Um dos efeitos importantes da pesquisa foi ter trazido à luz o envolvimento de Horst

Nitschack com a tradução da obra rosiana ao alemão, fato silenciado por todas as instâncias e

fontes de informação sobre o tema a que tínhamos tido acesso até então. De fato, o único

nome associado, entre nós, à versão alemã das narrativas de Guimarães Rosa é o de Meyer-

Clason. Essa descoberta, o contato pessoal que a ela se seguiu e os esclarecimentos que ela

proporcionou tiveram como efeito, por sua vez, alertar-nos para um aspecto importante a ser

considerado ao se tratar da tradução: a influência, mais ou menos direta, da editora no

resultado final da operação tradutória.

Assim, além de se ter em conta os aspectos propriamente textuais – artísticos,

literários, narrativos, enunciativos, lingüísticos – da questão, não se pode desconsiderar

aqueles que dizem respeito ao produto da tradução como artefato industrial e até mesmo como

objeto de marketing e de consumo.
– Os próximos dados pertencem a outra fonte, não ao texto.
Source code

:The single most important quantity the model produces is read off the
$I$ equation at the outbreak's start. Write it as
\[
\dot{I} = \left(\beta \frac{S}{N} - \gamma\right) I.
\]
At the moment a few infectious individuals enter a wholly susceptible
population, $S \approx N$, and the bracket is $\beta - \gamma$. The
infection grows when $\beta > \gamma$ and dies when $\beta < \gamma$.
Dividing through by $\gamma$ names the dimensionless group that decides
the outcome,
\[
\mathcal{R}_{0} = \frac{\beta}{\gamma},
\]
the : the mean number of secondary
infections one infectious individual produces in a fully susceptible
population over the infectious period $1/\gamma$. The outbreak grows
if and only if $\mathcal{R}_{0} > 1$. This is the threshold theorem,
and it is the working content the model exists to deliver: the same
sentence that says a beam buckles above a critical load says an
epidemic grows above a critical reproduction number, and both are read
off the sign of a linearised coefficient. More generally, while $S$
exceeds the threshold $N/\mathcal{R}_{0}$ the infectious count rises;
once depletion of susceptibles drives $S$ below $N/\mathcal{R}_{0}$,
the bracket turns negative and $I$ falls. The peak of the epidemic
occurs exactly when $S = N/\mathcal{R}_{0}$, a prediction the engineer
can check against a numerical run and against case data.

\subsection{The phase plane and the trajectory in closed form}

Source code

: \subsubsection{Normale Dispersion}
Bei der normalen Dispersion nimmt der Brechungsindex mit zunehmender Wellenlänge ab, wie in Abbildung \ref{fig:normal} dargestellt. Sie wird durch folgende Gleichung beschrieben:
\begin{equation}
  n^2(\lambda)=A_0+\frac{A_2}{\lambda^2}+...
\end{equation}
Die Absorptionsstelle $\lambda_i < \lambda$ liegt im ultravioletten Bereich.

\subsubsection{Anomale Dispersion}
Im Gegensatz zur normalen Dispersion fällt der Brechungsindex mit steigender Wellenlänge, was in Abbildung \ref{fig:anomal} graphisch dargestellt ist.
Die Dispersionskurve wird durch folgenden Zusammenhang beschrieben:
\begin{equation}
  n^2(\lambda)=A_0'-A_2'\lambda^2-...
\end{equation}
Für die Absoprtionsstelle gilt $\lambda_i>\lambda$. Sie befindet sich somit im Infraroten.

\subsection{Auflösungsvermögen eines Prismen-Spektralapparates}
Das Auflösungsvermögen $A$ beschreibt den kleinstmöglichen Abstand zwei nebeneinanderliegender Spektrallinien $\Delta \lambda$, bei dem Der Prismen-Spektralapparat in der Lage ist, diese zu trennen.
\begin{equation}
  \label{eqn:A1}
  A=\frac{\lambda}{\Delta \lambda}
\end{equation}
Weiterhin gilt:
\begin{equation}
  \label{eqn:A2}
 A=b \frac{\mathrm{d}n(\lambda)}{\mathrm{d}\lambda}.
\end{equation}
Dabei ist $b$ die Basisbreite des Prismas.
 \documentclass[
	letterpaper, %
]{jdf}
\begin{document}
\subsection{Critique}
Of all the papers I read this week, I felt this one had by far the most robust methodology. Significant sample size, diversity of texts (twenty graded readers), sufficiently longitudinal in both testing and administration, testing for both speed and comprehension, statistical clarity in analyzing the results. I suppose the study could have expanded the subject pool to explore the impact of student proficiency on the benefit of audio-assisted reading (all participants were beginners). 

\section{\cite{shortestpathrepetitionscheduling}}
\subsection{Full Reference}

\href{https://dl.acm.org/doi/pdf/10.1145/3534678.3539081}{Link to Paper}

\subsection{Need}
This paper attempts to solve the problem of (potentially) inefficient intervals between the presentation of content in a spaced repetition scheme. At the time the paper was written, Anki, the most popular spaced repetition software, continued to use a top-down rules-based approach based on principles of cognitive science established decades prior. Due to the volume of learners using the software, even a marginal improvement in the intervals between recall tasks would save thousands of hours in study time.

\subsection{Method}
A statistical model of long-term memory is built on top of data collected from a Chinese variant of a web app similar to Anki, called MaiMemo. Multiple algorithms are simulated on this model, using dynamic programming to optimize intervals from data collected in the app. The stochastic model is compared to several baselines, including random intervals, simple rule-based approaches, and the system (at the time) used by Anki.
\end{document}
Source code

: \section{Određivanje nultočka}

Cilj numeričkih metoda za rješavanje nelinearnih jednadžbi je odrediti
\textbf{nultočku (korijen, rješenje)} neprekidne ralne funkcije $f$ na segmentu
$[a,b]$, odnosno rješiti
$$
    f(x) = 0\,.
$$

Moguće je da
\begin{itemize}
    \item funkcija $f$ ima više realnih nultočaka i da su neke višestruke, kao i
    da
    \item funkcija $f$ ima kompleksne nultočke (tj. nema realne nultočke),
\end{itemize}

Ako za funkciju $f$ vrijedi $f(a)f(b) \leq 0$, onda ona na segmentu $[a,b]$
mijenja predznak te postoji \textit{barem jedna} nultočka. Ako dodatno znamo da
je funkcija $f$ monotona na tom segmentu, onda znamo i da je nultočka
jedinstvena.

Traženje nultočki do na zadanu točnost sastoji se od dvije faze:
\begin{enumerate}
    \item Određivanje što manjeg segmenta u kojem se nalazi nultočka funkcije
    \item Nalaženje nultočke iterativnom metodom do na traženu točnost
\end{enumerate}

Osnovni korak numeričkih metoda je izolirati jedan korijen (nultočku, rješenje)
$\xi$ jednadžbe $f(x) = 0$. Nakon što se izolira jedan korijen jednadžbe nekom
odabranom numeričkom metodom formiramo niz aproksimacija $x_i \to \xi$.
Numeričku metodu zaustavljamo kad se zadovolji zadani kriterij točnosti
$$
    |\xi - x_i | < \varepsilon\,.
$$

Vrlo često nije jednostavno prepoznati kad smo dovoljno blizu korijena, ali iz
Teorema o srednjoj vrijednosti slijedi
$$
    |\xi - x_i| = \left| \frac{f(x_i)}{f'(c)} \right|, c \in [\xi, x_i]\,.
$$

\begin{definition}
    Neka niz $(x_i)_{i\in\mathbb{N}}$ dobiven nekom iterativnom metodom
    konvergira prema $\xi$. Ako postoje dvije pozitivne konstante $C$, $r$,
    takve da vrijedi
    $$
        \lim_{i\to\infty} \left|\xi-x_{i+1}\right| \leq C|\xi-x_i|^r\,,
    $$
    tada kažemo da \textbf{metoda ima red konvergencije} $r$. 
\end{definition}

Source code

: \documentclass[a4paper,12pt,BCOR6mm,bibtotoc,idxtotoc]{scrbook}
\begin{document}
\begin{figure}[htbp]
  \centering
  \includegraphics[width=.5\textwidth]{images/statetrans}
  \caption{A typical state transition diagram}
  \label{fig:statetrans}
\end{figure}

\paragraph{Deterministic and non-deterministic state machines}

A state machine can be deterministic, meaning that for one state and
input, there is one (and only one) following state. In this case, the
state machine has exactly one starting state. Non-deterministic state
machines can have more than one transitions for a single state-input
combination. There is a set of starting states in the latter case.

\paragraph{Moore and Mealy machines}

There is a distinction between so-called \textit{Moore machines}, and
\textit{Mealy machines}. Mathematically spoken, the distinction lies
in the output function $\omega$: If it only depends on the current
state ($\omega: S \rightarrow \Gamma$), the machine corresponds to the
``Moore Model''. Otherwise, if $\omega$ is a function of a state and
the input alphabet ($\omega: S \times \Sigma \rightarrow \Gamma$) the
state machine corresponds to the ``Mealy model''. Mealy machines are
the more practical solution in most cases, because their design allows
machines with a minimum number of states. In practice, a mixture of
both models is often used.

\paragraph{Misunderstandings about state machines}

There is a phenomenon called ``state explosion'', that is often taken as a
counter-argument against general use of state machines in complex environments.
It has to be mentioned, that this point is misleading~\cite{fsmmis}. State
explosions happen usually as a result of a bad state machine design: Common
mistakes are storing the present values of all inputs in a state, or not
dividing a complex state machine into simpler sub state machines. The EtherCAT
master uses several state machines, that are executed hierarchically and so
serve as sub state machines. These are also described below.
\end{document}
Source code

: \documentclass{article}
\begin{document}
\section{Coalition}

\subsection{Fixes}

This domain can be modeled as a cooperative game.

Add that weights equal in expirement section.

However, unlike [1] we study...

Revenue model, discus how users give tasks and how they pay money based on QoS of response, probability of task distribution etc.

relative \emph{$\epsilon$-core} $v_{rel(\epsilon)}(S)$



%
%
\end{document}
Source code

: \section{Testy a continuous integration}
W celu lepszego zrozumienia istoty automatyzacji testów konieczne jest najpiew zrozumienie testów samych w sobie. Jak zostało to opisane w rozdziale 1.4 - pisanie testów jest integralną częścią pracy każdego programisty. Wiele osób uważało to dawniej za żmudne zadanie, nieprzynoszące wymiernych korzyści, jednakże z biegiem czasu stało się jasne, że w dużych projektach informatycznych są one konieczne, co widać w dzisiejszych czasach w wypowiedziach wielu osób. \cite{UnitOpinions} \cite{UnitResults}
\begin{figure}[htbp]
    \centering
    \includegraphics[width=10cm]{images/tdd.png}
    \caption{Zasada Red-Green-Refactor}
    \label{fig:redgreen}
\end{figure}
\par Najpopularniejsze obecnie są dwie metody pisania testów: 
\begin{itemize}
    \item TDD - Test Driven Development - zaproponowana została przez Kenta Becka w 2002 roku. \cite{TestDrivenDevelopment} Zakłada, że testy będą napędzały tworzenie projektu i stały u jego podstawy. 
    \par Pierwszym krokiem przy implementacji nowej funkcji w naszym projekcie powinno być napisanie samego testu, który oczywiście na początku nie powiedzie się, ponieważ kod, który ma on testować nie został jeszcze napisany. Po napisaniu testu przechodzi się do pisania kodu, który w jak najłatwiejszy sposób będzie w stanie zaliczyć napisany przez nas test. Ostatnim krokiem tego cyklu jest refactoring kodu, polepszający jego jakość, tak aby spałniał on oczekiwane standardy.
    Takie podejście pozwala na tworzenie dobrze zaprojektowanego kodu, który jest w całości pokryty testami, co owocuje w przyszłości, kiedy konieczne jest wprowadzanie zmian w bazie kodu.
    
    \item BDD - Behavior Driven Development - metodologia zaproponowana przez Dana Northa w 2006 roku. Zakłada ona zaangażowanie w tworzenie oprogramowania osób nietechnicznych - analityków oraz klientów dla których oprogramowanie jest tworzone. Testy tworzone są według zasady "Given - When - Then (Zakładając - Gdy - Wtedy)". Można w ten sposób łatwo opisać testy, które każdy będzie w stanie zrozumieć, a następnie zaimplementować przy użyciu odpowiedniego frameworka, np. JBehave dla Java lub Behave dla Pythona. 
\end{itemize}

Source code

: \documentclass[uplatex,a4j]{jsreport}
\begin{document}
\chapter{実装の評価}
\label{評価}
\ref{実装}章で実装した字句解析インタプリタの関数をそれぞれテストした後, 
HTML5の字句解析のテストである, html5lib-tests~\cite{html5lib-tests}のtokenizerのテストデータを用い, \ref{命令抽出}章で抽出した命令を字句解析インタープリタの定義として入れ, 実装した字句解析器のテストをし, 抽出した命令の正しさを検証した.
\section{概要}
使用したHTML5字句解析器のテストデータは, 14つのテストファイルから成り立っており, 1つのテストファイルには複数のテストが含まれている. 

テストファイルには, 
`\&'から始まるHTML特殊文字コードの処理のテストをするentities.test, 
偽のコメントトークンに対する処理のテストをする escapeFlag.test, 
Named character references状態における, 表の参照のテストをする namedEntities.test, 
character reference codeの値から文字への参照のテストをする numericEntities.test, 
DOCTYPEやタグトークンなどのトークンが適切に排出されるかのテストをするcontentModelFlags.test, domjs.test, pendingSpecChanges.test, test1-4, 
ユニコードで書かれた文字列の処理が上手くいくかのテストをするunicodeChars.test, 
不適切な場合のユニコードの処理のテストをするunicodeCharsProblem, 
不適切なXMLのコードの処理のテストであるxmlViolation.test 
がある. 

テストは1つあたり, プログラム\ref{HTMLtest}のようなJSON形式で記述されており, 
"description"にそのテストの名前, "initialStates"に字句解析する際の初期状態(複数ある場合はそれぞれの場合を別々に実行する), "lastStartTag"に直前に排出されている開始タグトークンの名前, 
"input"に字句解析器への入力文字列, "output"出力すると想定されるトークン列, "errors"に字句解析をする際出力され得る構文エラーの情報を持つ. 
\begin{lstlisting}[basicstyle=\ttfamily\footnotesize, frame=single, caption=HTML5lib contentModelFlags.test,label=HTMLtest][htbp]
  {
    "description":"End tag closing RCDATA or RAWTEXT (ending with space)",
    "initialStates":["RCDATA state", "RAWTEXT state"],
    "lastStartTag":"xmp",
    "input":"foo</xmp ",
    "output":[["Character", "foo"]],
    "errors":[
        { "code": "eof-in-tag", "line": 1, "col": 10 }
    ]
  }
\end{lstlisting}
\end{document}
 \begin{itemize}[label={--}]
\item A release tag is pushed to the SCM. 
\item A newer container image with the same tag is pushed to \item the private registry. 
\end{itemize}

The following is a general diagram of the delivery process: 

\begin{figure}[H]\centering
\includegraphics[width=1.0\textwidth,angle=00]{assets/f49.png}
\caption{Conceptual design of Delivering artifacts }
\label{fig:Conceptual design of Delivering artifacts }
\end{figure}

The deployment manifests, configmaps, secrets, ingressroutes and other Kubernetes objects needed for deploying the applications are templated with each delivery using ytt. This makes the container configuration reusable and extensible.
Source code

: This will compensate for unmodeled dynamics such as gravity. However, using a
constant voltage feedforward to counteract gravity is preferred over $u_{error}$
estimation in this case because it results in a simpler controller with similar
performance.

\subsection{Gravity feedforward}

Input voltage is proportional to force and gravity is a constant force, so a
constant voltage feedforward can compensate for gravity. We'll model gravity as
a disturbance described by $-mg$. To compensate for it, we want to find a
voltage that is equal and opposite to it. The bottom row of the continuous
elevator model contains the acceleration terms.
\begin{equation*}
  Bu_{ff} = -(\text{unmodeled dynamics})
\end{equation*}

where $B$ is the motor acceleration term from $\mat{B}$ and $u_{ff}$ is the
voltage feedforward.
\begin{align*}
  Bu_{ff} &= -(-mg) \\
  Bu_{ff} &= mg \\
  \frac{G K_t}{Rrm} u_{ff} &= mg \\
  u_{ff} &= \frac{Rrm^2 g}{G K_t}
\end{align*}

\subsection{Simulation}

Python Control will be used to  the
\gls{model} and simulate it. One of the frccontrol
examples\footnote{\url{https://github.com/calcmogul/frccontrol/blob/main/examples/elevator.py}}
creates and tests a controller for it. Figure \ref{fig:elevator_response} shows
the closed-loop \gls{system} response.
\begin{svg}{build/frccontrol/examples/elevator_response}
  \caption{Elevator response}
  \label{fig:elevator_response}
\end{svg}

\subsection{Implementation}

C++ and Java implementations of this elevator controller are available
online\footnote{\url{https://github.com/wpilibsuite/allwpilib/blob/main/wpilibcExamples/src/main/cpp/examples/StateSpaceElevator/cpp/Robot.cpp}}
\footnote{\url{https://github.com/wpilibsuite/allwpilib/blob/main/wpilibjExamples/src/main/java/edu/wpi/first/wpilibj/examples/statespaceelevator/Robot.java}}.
Nesse sentido, destaca-se o controle de todo o processo

pela instância da edição, da escolha do nome do tradutor ao momento mais adequado para o

lançamento da obra (leia-se: o tempo que este poderá dedicar à tradução, o prazo contra o qual

terá de correr), tendo por horizonte a “legibilidade” do texto-alvo e o público-leitor da

tradução, muito mais que o texto-fonte. O modo de funcionamento desse poder controlador

pode ser constatado, por exemplo, na correspondência entre a editora e o próprio autor,

transcrita no trabalho de Kutzenberger (2005).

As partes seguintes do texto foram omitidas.